Among the stolen items thieves took a crucifix, a 90th birthday gift from the late pope John Paul II and a number of valuables made from gold.
Investigators suspect that the valuables were stolen by two Romanians, who were looking after the elderly man.
Born in Muro Lucano, Antonio Rosario Mennonna was ordained to the priesthood on Aug. 12, 1928. On Jan. 5, 1955, Pope Pius XII appointed him Bishop of Muro Lucano.
Thailand blast injures 12
JAKARTA — At least 12 people were injured in an explosion during an annual charity event in south Thailand, the Nation news agency reported.
The blast went off late on Sunday, May 4, at a Red Crescent fair in a park in the southern province of Narathiwat’s Mung District.

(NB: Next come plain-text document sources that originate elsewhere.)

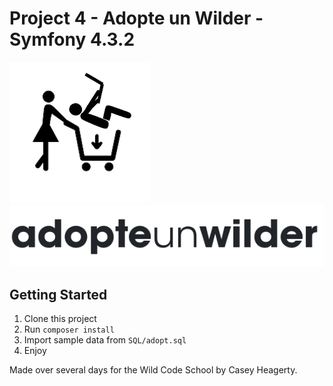 

# Project 4 - Adopte un Wilder - Symfony 4.3.2

![Wild Code School](https://github.com/heagerty/adopt-un-wilder/blob/master/public/images/icons-logos/combo4.png?raw=true) ![Wild Code School](https://github.com/heagerty/adopt-un-wilder/blob/master/public/images/adopte-title.png?raw=true)

## Getting Started


1. Clone this project
2. Run `composer install`
3. Import sample data from  `SQL/adopt.sql`
4. Enjoy


Made over several days for the Wild Code School by Casey Heagerty.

The bomb was hidden in a garbage bin near a stage where concerts were taking place, the agency said. The device is believed to have been detonated remotely with the use of a digital watch.
Up to four terrorist organizations are active in the south of Thailand. They are aiming to establish an independent Islamic state and are thought to have a combined total of several thousand fighters.
At least 16 dead in party boat disaster
RIO DE JANEIRO, Brazil — At least 16 people have died and 30 others are missing after an overcrowded boat capsized in the north-western Brazilian state of Amazonas, local officials said.
The wooden ferry, which was carrying at least 80 passengers, most of them young people returning from a party, sank after a rainstorm in the Solimoes River early on Sunday, May 4. The boat had a capacity of 50 people, officials said.
Rescuers have so far recovered 16 bodies, and a search for the others is under way. Local officials and witnesses claimed some of the passengers managed to swim to the river bank.
Olmert questioned by police
TEL AVIV — Israeli investigators have questioned Prime Minister Ehud Olmert at his home in Jerusalem over corruption allegations, local media reported.
Olmert, who has been linked with three separate probes involving real estate deals and political appointments, has been accused of taking bribes from an unnamed U.S. businessman, the Ynet news agency said.
According to Ynet, an Israeli-based U.S. businessman handed over large cash bribes to Olmert in Israel and abroad. The businessman is reported to be cooperating with investigators.
All the corruption cases are believed to have taken place before Olmert became prime minister in 2006. The interview, which lasted for around 90 minutes, was held after Israel’s attorney general gave police permission to question the premier over a 48-hour period.
In an official statement Olmert’s office said the prime minister agreed to “cooperate fully with law enforcement officials, as he has done in the past.”
“He is convinced that as the truth will emerge in the framework of the police investigation, the suspicions against him will dissipate,” the statement said.
In October last year, the prime minister was questioned in connection with the investigation over political appointments at a state-run enterprise and real estate purchases involving a house in Jerusalem bought at a below-market price in exchange for granting planning permission.
Olmert has also been accused of trying to influence the privatization of the Leumi bank in favor of a friend.
Last year, another famous Israeli politician, ex-president Moshe Katsav was forced to resign after a rape and sexual harassment scandal involving several women.
World’s longest cross-sea bridge open
BEIJING — The world’s longest cross-sea bridge has opened in eastern China, the country’s Xinhua news agency reported.
The 22-mile bridge, linking Shanghai with the busy port Ningbo in the Zhejiang Province, was open to traffic on Thursday and will reduce the trip between the two cities by 75 miles.
Thousands of people gathered for the opening ceremony, which was broadcast live across the country.
“The bridge has become famous and is expected to attract many visitors,” the agency quoted Jin Jianming, deputy chief in charge of the construction project, as saying.
The cable-stayed structure was built at a cost of $1.69 billion partially funded by private investment.
About 2.5 million tons of concrete and 800,000 tons of steel were used to build the bridge. The work started in 2003 and was completed in June last year.